XML Schema tutorial - Basics
<pageby nominor="false" comments="false"/>
The following text was made from slides and should be expanded some day - Daniel K. Schneider 23:10, 5 December 2010 (CET)
Introduction
This is a beginners tutorial for XML Schema (of called XSD in reference to the file name extension *.xsd) made from slides
- Objectives
- Understand the purpose of XSD
- Be able to cope with XSD editing
- Translat DTDs to XSD with a conversion tool
- Modify data types of a given XSD
- Write very simple XSD grammars
- Prerequisites
- Editing XML (being able to use a simple DTD). Catch up with the Editing XML tutorial
- Be somewhat familiar with DTD's (see the DTD tutorial)
- XML namespaces (some, have a look at the XML namespace article. At least you should know why the XSD prefix could be "xs" or "xsd" or "banana"....)
- HTML and CSS (some)
- Next steps
- ...
- Warning
XSD is a rather complex schema definition language.
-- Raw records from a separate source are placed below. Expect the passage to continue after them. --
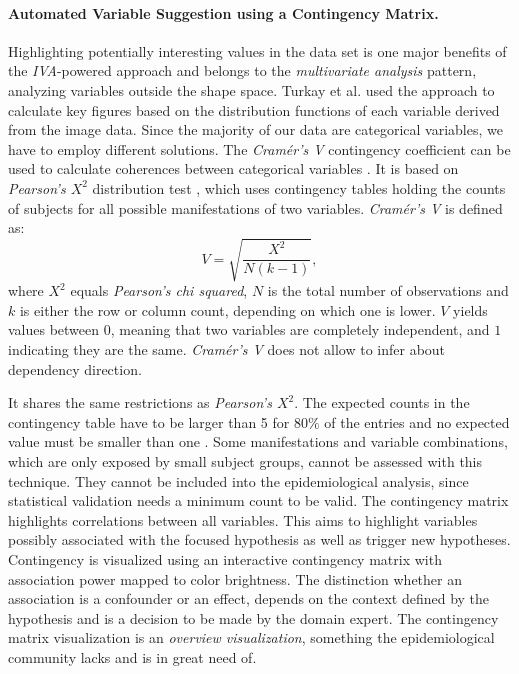 \documentclass[journal]{style/vgtc} 			          %
\newcommand{\rem}[1]{\textcolor{red}{\sout{#1}}}
\begin{document}
\paragraph{Automated Variable Suggestion using a Contingency Matrix.}
Highlighting potentially interesting values in the data set is one major benefits of the \emph{IVA}-powered approach and belongs to the \emph{multivariate analysis} pattern,  analyzing variables outside the shape space.
%
Turkay et al. \cite{Turkay2013} used the approach to calculate key figures based on the distribution functions of each variable derived from the image data.
%
Since the majority of our data are categorical variables, we have to employ different solutions.
%
The \emph{Cram\'{e}r's V} contingency coefficient can be used to calculate coherences between categorical variables \cite{CramerV}.
%
It is based on \emph{Pearson's $X^2$} distribution test \cite{ChiSquare}, which uses contingency tables holding the counts of subjects for all possible manifestations of two variables.
%
\emph{Cram\'{e}r's V} is defined as:
\begin{equation}
V = \sqrt{\frac{X^2}{N(k-1)}},
\end{equation}
where $X^2$ equals \emph{Pearson's chi squared}, $N$ is the total number of observations and $k$ is either the row or column count, depending on which one is lower.
%
$V$ yields values between $0$, meaning that two variables are completely independent, and $1$ indicating they are the same.
%
\emph{Cram\'{e}r's V} does not allow to infer about dependency direction.
%

It shares the same restrictions as \emph{Pearson's $X^2$}.
%
The expected counts in the contingency table have to be larger than 5 for $80\%$ of the entries and no expected value must be smaller than one \cite{Cochran1952}.
%
Some manifestations and variable combinations, which are only exposed by small subject groups, cannot be assessed with this technique.
%
They cannot be included into the epidemiological analysis, since statistical validation needs a minimum count to be valid.
%
The contingency matrix highlights correlations between all variables. %
%
This aims to highlight variables possibly associated with the focused hypothesis as well as trigger new hypotheses.
%
Contingency is visualized using an interactive contingency matrix with association power mapped to color brightness.
%
The distinction whether an association is a confounder or an effect, depends on the context defined by the hypothesis and is a decision to be made by the domain expert.
%
The contingency matrix visualization is an \emph{overview visualization}, something the epidemiological community lacks and is in great need of.
\end{document}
For one problem there always exist several good solutions.
These slides have been prepared with the help of
- The W3C XML Schema primer: http://www.w3.org/TR/xmlschema-0/
- Roger Costello s extensive XML Schema tutorial: http://www.xfront.com/
Introduction
We may distinguish between several kinds of XML grammars
- A grammar-based schema specifies what elements may be used in an XML document, the order of the elements, the number of occurrences of each element, and finally the content and datatype of each element and attribute.
- An assertion-based schema makes assertions about the relationships that must hold between the elements and attributes in an XML instance document.
Comparison between grammar-based schemas
Adoption | wide spread | Data-centric applications like web services | R&D mostly |
Complexity of structure | Medium | Powerful (e.g. sets, element occurrence constraints) | Powerful |
Data types | Little (10, mostly attribute values) | Powerful (44 + your own derived data types) | Powerful (same as XSD) |
Overall complexity | low | high | medium |
XML-based formalism | no | yes | yes
(also a short notation) |
Association with XML document | DOCTYPE declaration | Namespace declaration | No standard solution |
Browser support | IE (not Firefox) | no | no |
File suffix | *.dtd | *.xsd | *.rng / *.rnc |
Entities | yes | no (use xinclude instead) | no |
- XML Schemas were created to define more precise grammars than with DTDs, in particular one can define Data Types and more sophisticated element structures
- DTD supports 10 datatypes; XML Schemas supports 44+ datatypes
- Relax NG was a reaction by people who didn t like this new format. It is about as powerful as XSD but not as complicated
Resources
- XML Schema (also called XSD or simply Schema) is difficult
- A good way to learn XSD is to translate your own DTDs with a tool and then study the code
- See also chapter 3. From DTDs to XSDs [30]
W3C websites:
url: http://www.w3.org/XML/Schema (W3C Overview Page)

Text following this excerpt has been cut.